美容や健康、姿勢改善のために何か運動を始めたいと思ったとき、「ピラティス」と「ヨガ」のどちらにするか迷う方は多いのではないでしょうか?
スタジオの雰囲気も似ているため混同されがちですが、実はこの2つは「目的」や「アプローチ」が全く異なります。
この記事では、これから運動を始めようとしている初心者の方に向けて、ピラティスとヨガの決定的な違いや、ピラティスの代表的な2つの種類(マット・マシン)の特徴について分かりやすく解説します。
ピラティスとヨガの決定的な違い
ピラティスとヨガは、発祥した背景から全く異なります。それぞれの目的と特徴を見ていきましょう。
ヨガ:心身の統一とリラックス
ヨガは約4,500年前の古代インドで、仏教などの修行法として誕生しました。
ポーズ(アーサナ)と呼吸法、そして瞑想を組み合わせることで、「心と体のバランスを整えること」を最大の目的としています。
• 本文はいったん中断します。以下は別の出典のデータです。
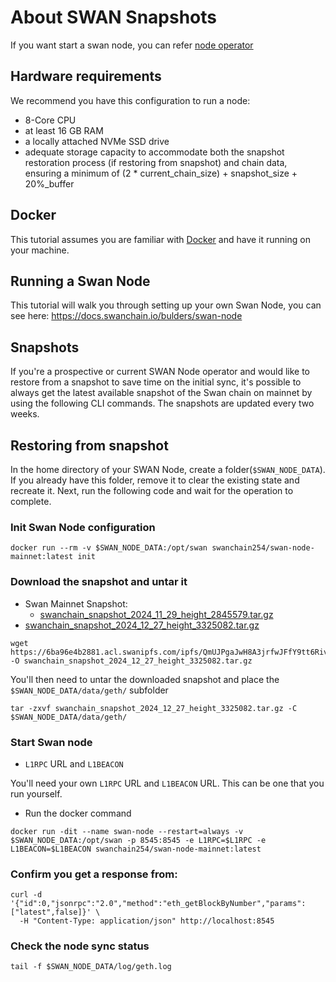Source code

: 
# About SWAN Snapshots

If you want start a swan node, you can refer [node operator](https://docs.swanchain.io/bulders/swan-node)


## Hardware requirements
We recommend you have this configuration to run a node:

 - 8-Core CPU
 - at least 16 GB RAM
 - a locally attached NVMe SSD drive
 - adequate storage capacity to accommodate both the snapshot restoration process (if restoring from snapshot) and chain data, ensuring a minimum of (2 * current_chain_size) + snapshot_size + 20%_buffer


## Docker
This tutorial assumes you are familiar with [Docker](https://www.docker.com/) and have it running on your machine.


## Running a Swan Node
This tutorial will walk you through setting up your own Swan Node, you can see here:
https://docs.swanchain.io/bulders/swan-node


## Snapshots
If you're a prospective or current SWAN Node operator and would like to restore from a snapshot to save time on the initial sync, it's possible to always get the latest available snapshot of the Swan chain on mainnet by using the following CLI commands. The snapshots are updated every two weeks.

## Restoring from snapshot
In the home directory of your SWAN Node, create a folder(`$SWAN_NODE_DATA`). If you already have this folder, remove it to clear the existing state and recreate it. Next, run the following code and wait for the operation to complete.

### Init Swan Node configuration
```
docker run --rm -v $SWAN_NODE_DATA:/opt/swan swanchain254/swan-node-mainnet:latest init

```
### Download the snapshot and untar it

 - Swan Mainnet Snapshot: 
 	- [swanchain_snapshot_2024_11_29_height_2845579.tar.gz](https://6ba96e4b2881.acl.swanipfs.com/ipfs/QmUgXvTLggufGisAYgjTEBt3AoJANRFjWdSfCQrpC9gsti)
  - [swanchain_snapshot_2024_12_27_height_3325082.tar.gz](https://6ba96e4b2881.acl.swanipfs.com/ipfs/QmUJPgaJwH8A3jrfwJFfY9tt6RivSEnHzeAi55xTChEwGy)

```
wget https://6ba96e4b2881.acl.swanipfs.com/ipfs/QmUJPgaJwH8A3jrfwJFfY9tt6RivSEnHzeAi55xTChEwGy -O swanchain_snapshot_2024_12_27_height_3325082.tar.gz
```
You'll then need to untar the downloaded snapshot and place the `$SWAN_NODE_DATA/data/geth/` subfolder

```
tar -zxvf swanchain_snapshot_2024_12_27_height_3325082.tar.gz -C $SWAN_NODE_DATA/data/geth/
```


### Start Swan node

 - `L1RPC` URL and `L1BEACON`

You'll need your own `L1RPC` URL and `L1BEACON` URL. This can be one that you run yourself.

 - Run the docker command
```
docker run -dit --name swan-node --restart=always -v $SWAN_NODE_DATA:/opt/swan -p 8545:8545 -e L1RPC=$L1RPC -e  L1BEACON=$L1BEACON swanchain254/swan-node-mainnet:latest

```
 
### Confirm you get a response from:

```
curl -d '{"id":0,"jsonrpc":"2.0","method":"eth_getBlockByNumber","params":["latest",false]}' \
  -H "Content-Type: application/json" http://localhost:8545
```


### Check the node sync status
```
tail -f $SWAN_NODE_DATA/log/geth.log
```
深い腹式呼吸を行いながら、筋肉をストレッチしてリラックスを促すため、ストレス解消やメンタルケアを重視したい方に適しています。
ピラティス:インナーマッスルの強化と姿勢改善
一方ピラティスは、1920年代にドイツ人のジョセフ・ピラティス氏が、第一次世界大戦の負傷兵がベッドの上でもリハビリできるように開発したエクササイズです。
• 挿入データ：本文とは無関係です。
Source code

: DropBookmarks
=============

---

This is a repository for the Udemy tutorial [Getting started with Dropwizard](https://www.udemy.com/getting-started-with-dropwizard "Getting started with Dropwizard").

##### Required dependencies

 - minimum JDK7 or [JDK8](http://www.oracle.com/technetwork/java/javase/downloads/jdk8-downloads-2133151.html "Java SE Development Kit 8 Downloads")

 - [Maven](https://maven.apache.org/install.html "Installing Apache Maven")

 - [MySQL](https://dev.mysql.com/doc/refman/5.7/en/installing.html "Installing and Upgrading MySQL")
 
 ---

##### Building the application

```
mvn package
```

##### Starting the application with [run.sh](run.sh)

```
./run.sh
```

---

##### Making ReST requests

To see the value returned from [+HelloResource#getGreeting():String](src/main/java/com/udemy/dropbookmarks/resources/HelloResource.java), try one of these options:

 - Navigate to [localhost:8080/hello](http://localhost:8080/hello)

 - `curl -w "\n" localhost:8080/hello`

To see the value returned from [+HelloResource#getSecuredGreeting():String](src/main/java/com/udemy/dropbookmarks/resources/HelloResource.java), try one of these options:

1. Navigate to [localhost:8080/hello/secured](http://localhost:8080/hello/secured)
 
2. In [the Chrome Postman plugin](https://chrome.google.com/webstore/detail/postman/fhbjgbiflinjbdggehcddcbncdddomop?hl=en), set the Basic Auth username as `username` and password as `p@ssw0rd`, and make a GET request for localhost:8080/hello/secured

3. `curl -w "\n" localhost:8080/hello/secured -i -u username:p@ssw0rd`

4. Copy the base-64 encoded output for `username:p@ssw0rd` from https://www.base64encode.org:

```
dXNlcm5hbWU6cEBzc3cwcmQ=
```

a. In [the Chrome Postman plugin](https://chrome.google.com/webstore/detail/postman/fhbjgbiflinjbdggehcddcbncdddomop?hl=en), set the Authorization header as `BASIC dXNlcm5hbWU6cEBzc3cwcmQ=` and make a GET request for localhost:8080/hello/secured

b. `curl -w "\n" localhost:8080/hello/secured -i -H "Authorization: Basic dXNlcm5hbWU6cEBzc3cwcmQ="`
胸式呼吸を用いながら、身体の深層部にある筋肉(インナーマッスル)を鍛え、「骨格を正しい位置に戻し、機能的で美しい身体を作ること」を目的としています。
姿勢改善やボディメイク、肩こり・腰痛の予防など、身体への物理的なアプローチを重視したい方に最適です。
ピラティスの種類「マット」と「マシン」の特徴
ピラティスと一口に言っても、大きく分けて「マットピラティス」と「マシンピラティス」の2種類が存在します。それぞれの特徴を理解しておきましょう。
マットピラティス(自重でコントロール)
ヨガマットの上で行い、自分自身の体重(自重)を負荷にしてインナーマッスルを鍛えるスタイルです。
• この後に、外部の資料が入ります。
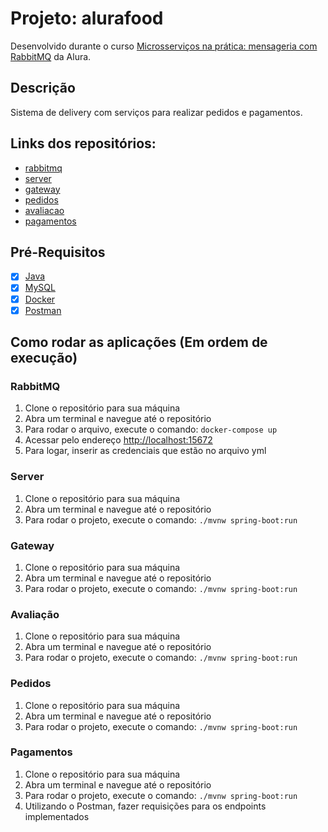 # Projeto: alurafood

Desenvolvido durante o curso [Microsserviços na prática: mensageria com RabbitMQ](https://www.alura.com.br/curso-online-microsservicos-pratica-mensageria-rabbitmq) da Alura.

## Descrição

Sistema de delivery com serviços para realizar pedidos e pagamentos.

## Links dos repositórios:
- [rabbitmq](https://github.com/piedroalex/rabbitmq-docker)
- [server](https://github.com/piedroalex/server)
- [gateway](https://github.com/piedroalex/gateway)
- [pedidos](https://github.com/piedroalex/pedidos)
- [avaliacao](https://github.com/piedroalex/avaliacao)
- [pagamentos](https://github.com/piedroalex/pagamentos)

## Pré-Requisitos

- [x] [Java](https://www.java.com/pt-BR/download/manual.jsp)
- [x] [MySQL](https://dev.mysql.com/downloads/)
- [x] [Docker](https://www.docker.com/products/docker-desktop/)
- [x] [Postman](https://www.postman.com/downloads/)

## Como rodar as aplicações (Em ordem de execução)

### RabbitMQ
1. Clone o repositório para sua máquina
2. Abra um terminal e navegue até o repositório
3. Para rodar o arquivo, execute o comando: ```docker-compose up```
4. Acessar pelo endereço [http://localhost:15672](http://localhost:15672)
5. Para logar, inserir as credenciais que estão no arquivo yml

### Server
1. Clone o repositório para sua máquina
2. Abra um terminal e navegue até o repositório
3. Para rodar o projeto, execute o comando: ```./mvnw spring-boot:run```

### Gateway
1. Clone o repositório para sua máquina
2. Abra um terminal e navegue até o repositório
3. Para rodar o projeto, execute o comando: ```./mvnw spring-boot:run```

### Avaliação
1. Clone o repositório para sua máquina
2. Abra um terminal e navegue até o repositório
3. Para rodar o projeto, execute o comando: ```./mvnw spring-boot:run```

### Pedidos
1. Clone o repositório para sua máquina
2. Abra um terminal e navegue até o repositório
3. Para rodar o projeto, execute o comando: ```./mvnw spring-boot:run```

### Pagamentos
1. Clone o repositório para sua máquina
2. Abra um terminal e navegue até o repositório
3. Para rodar o projeto, execute o comando: ```./mvnw spring-boot:run```
4. Utilizando o Postman, fazer requisições para os endpoints implementados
流れるように連続して動くことが多く、体幹全体をまんべんなく鍛えることができます。
特別な器具がいらないため、スタジオで基礎を学べば自宅でも再現しやすいというメリットがあります。
ただし、自分の筋力だけで姿勢を支える必要があるため、全くの初心者には少し難易度が高く感じる場面もあるかもしれません。
マシンピラティス(専用器具で負荷を調整)
「リフォーマー」や「キャデラック」と呼ばれる、ピラティス専用のマシン(器具)を使用して行うスタイルです。
マシンに付いているバネや滑車が身体の動きをサポートしてくれるため、筋力に自信がない方や運動初心者でも、正しいフォームで安全にトレーニングを行えます。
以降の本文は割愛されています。